I learned that the hard way, that any fool can have a '50's car in his shop, and presto, he is an auto restorer.....

Later, to find out that they are like you said, a "fender bender" repair shop and towing service. Some, five visits to small claims court, each visit the judge dismissed the case because the claim was to "murky", and I'm not a very good Malock! Never the less, I did waste a great deal of his time and his lawyer! Hell, it was only for $750 dollars worth of work. I figured it as cheap theater. The Judge did like seeing the '50 Buick parked on the curb in from of his couth house though!

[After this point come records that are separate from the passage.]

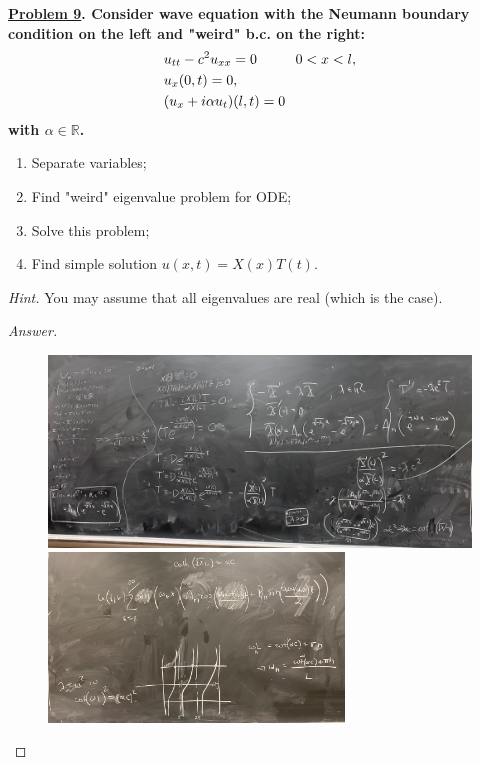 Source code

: \documentclass{article}
\theoremstyle{definition}
\renewcommand\qedsymbol{$\blacksquare$}
\newenvironment{ans}{\begin{proof}[Answer]\renewcommand{\qedsymbol}{}}{\end{proof}}
\newenvironment{boldenv}{\bfseries\boldmath}{}
\newcommand{\R}{\mathbb{R}}
\begin{document}
\newpage
\begin{boldenv}
    \underline{Problem 9}. Consider wave equation with the Neumann boundary condition on the left and "weird" b.c. on the right: \begin{align*}
        &u_{tt} - c^2u_{xx} = 0 \mkern 50mu 0<x<l,\\
        &u_x(0,t) = 0,\\
        &(u_x + i\alpha u_t)(l,t) = 0
    \end{align*}
    with $\alpha \in \R$. \begin{enumerate}
        \item Separate variables;
        \item Find "weird" eigenvalue problem for ODE;
        \item Solve this problem;
        \item Find simple solution $u(x,t)=X(x)T(t)$.
    \end{enumerate}
    \textit{Hint.} You may assume that all eigenvalues are real (which is the case).
\end{boldenv}
\begin{ans} \phantom{.}
    \begin{figure}[H]
        \centering
        \includegraphics[width=\textwidth]{Problem 9.jpg}
        \includegraphics[width=0.7\textwidth]{Problem 9 (2).jpg}
    \end{figure}
\end{ans}
\end{document}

You point about prodding the auto body guy along, or pay as you go, sounds like a good way to "[censored] them off" quickly. If your at that point, I would think you would do better to cut your losses and get you car out of there before they start charging you an over night storage fee.

I'm currently redoing all my windows, channel, and felt, myself and I can see how a job can gain "mission creep". There is always something else you need. mine is the vent regulator! Notice the '27 Buick needs paint, but they see me coming at start quoting that $8,000 paint job number around. I think I'm going to prep it myself.

So, right now I have another car in a restoration shop, and I'm trying something different. I paid the whole thing up front, and got it in writing. So, let's see how I make out. I was told yesterday the car would be done by the end of next month. That will make it six months.....

may fortune favor the foolish!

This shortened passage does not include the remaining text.